What is needed: Lines to return, exactly: from the line with "## 🐛 BUG FIXES AND UPDATES" to the line with "- Remove the" in the entries below, both included.

--- START ---

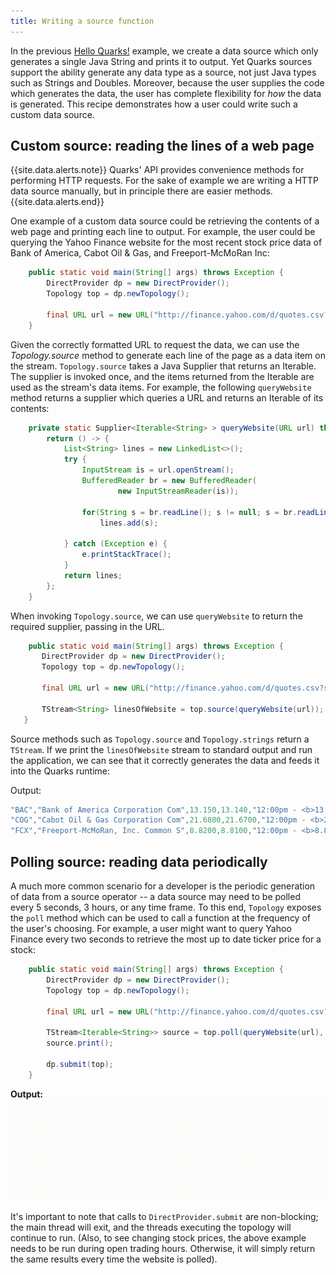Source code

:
 ```yaml
---
title: Writing a source function
---
```

In the previous [Hello Quarks!](recipe_hello_quarks) example, we create a data source which only generates a single Java String and prints it to output. Yet Quarks sources support the ability generate any data type as a source, not just Java types such as Strings and Doubles. Moreover, because the user supplies the code which generates the data, the user has complete flexibility for *how* the data is generated. This recipe demonstrates how a user could write such a custom data source.

## Custom source: reading the lines of a web page
{{site.data.alerts.note}} Quarks' API provides convenience methods for performing HTTP requests. For the sake of example we are writing a HTTP data source manually, but in principle there are easier methods. {{site.data.alerts.end}}

One example of a custom data source could be retrieving the contents of a web page and printing each line to output. For example, the user could be querying the Yahoo Finance website for the most recent stock price data of Bank of America, Cabot Oil & Gas, and Freeport-McMoRan Inc:

``` java
    public static void main(String[] args) throws Exception {
        DirectProvider dp = new DirectProvider();
        Topology top = dp.newTopology();
        
        final URL url = new URL("http://finance.yahoo.com/d/quotes.csv?s=BAC+COG+FCX&f=snabl");
	}
```

Given the correctly formatted URL to request the data, we can use the *Topology.source* method to generate each line of the page as a data item on the stream. `Topology.source` takes a Java Supplier that returns an Iterable. The supplier is invoked once, and the items returned from the Iterable are used as the stream's data items. For example, the following `queryWebsite` method returns a supplier which queries  a URL and returns an Iterable of its contents:

``` java
    private static Supplier<Iterable<String> > queryWebsite(URL url) throws Exception{
        return () -> {
            List<String> lines = new LinkedList<>();
            try {
                InputStream is = url.openStream();
                BufferedReader br = new BufferedReader(
                        new InputStreamReader(is));
                
                for(String s = br.readLine(); s != null; s = br.readLine())
                    lines.add(s);

            } catch (Exception e) {
                e.printStackTrace();
            }
            return lines;
        };
    }
```

 When invoking `Topology.source`, we can use `queryWebsite` to return the required supplier, passing in the URL.
 
 ``` java
     public static void main(String[] args) throws Exception {
        DirectProvider dp = new DirectProvider();
        Topology top = dp.newTopology();
        
        final URL url = new URL("http://finance.yahoo.com/d/quotes.csv?s=BAC+COG+FCX&f=snabl");
        
        TStream<String> linesOfWebsite = top.source(queryWebsite(url));
    }
 ```
 
 Source methods such as `Topology.source` and `Topology.strings` return a `TStream`. If we print the `linesOfWebsite` stream to standard output and run the application, we can see that it correctly generates the data and feeds it into the Quarks runtime:

Output:

```java
"BAC","Bank of America Corporation Com",13.150,13.140,"12:00pm - <b>13.145</b>"
"COG","Cabot Oil & Gas Corporation Com",21.6800,21.6700,"12:00pm - <b>21.6775</b>"
"FCX","Freeport-McMoRan, Inc. Common S",8.8200,8.8100,"12:00pm - <b>8.8035</b>"
```

## Polling source: reading data periodically
A much more common scenario for a developer is the periodic generation of data from a source operator -- a data source may need to be polled every 5 seconds, 3 hours, or any time frame. To this end, `Topology` exposes the `poll` method which can be used to call a function at the frequency of the user's choosing. For example, a user might want to query Yahoo Finance every two seconds to retrieve the most up to date ticker price for a stock:

```java
    public static void main(String[] args) throws Exception {
        DirectProvider dp = new DirectProvider();
        Topology top = dp.newTopology();
        
        final URL url = new URL("http://finance.yahoo.com/d/quotes.csv?s=BAC+COG+FCX&f=snabl");
        
        TStream<Iterable<String>> source = top.poll(queryWebsite(url), 2, TimeUnit.SECONDS);
        source.print();
        
        dp.submit(top);
    }
```

**Output:**
<br>
<img src="images/pollingSource.gif">

It's important to note that calls to `DirectProvider.submit` are non-blocking; the main thread will exit, and the threads executing the topology will continue to run. (Also, to see changing stock prices, the above example needs to be run during open trading hours. Otherwise, it will simply return the same results every time the website is polled).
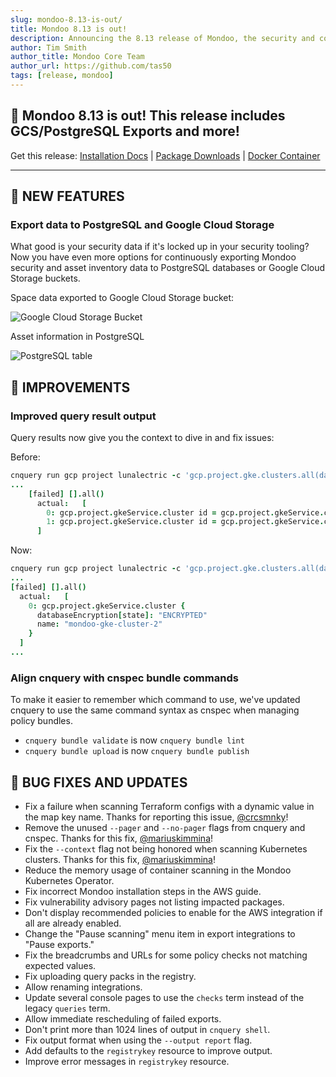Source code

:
 ```yaml
---
slug: mondoo-8.13-is-out/
title: Mondoo 8.13 is out!
description: Announcing the 8.13 release of Mondoo, the security and compliance platform that prioritizes risks that matter most in your infrastructure.
author: Tim Smith
author_title: Mondoo Core Team
author_url: https://github.com/tas50
tags: [release, mondoo]
---
```


## 🥳 Mondoo 8.13 is out! This release includes GCS/PostgreSQL Exports and more!

Get this release: [Installation Docs](/cnspec/) | [Package Downloads](https://releases.mondoo.com/cnspec/) | [Docker Container](https://hub.docker.com/r/mondoo/cnspec)

---

## 🎉 NEW FEATURES

### Export data to PostgreSQL and Google Cloud Storage

What good is your security data if it's locked up in your security tooling? Now you have even more options for continuously exporting Mondoo security and asset inventory data to PostgreSQL databases or Google Cloud Storage buckets.

Space data exported to Google Cloud Storage bucket:

![Google Cloud Storage Bucket](/img/releases/2023-06-06-mondoo-8.13-is-out/gcs_export.png)

Asset information in PostgreSQL

![PostgreSQL table](/img/releases/2023-06-06-mondoo-8.13-is-out/postgresql_export.png)

## 🧹 IMPROVEMENTS

### Improved query result output

Query results now give you the context to dive in and fix issues:

Before:

```coffee
cnquery run gcp project lunalectric -c 'gcp.project.gke.clusters.all(databaseEncryption["state"] == "NOT_ENCRYPTED")'
...
    [failed] [].all()
      actual:   [
        0: gcp.project.gkeService.cluster id = gcp.project.gkeService.cluster/7c50e440aa5c41cf8eff749a4f313953c4c974b985ab43d1b44871e7dbf3e9a7
        1: gcp.project.gkeService.cluster id = gcp.project.gkeService.cluster/db3328e173c84de49d92229c02378c9f59b69e0a568a4448b52b3d7ff2f201f6
      ]
```

Now:

```coffee
cnquery run gcp project lunalectric -c 'gcp.project.gke.clusters.all(databaseEncryption["state"] == "NOT_ENCRYPTED")'
...
[failed] [].all()
  actual:   [
    0: gcp.project.gkeService.cluster {
      databaseEncryption[state]: "ENCRYPTED"
      name: "mondoo-gke-cluster-2"
    }
  ]
...
```

### Align cnquery with cnspec bundle commands

To make it easier to remember which command to use, we've updated cnquery to use the same command syntax as cnspec when managing policy bundles.

- `cnquery bundle validate` is now `cnquery bundle lint`
- `cnquery bundle upload` is now `cnquery bundle publish`

## 🐛 BUG FIXES AND UPDATES

- Fix a failure when scanning Terraform configs with a dynamic value in the map key name. Thanks for reporting this issue, [@crcsmnky](https://github.com/crcsmnky)!
- Remove the unused `--pager` and `--no-pager` flags from cnquery and cnspec. Thanks for this fix, [@mariuskimmina](https://github.com/mariuskimmina)!
- Fix the `--context` flag not being honored when scanning Kubernetes clusters. Thanks for this fix, [@mariuskimmina](https://github.com/mariuskimmina)!
- Reduce the memory usage of container scanning in the Mondoo Kubernetes Operator.
- Fix incorrect Mondoo installation steps in the AWS guide.
- Fix vulnerability advisory pages not listing impacted packages.
- Don't display recommended policies to enable for the AWS integration if all are already enabled.
- Change the "Pause scanning" menu item in export integrations to "Pause exports."
- Fix the breadcrumbs and URLs for some policy checks not matching expected values.
- Fix uploading query packs in the registry.
- Allow renaming integrations.
- Update several console pages to use the `checks` term instead of the legacy `queries` term.
- Allow immediate rescheduling of failed exports.
- Don't print more than 1024 lines of output in `cnquery shell`.
- Fix output format when using the `--output report` flag.
- Add defaults to the `registrykey` resource to improve output.
- Improve error messages in `registrykey` resource.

--- END ---

Task solution:
## 🐛 BUG FIXES AND UPDATES

- Fix a failure when scanning Terraform configs with a dynamic value in the map key name. Thanks for reporting this issue, [@crcsmnky](https://github.com/crcsmnky)!
- Remove the unused `--pager` and `--no-pager` flags from cnquery and cnspec. Thanks for this fix, [@mariuskimmina](https://github.com/mariuskimmina)!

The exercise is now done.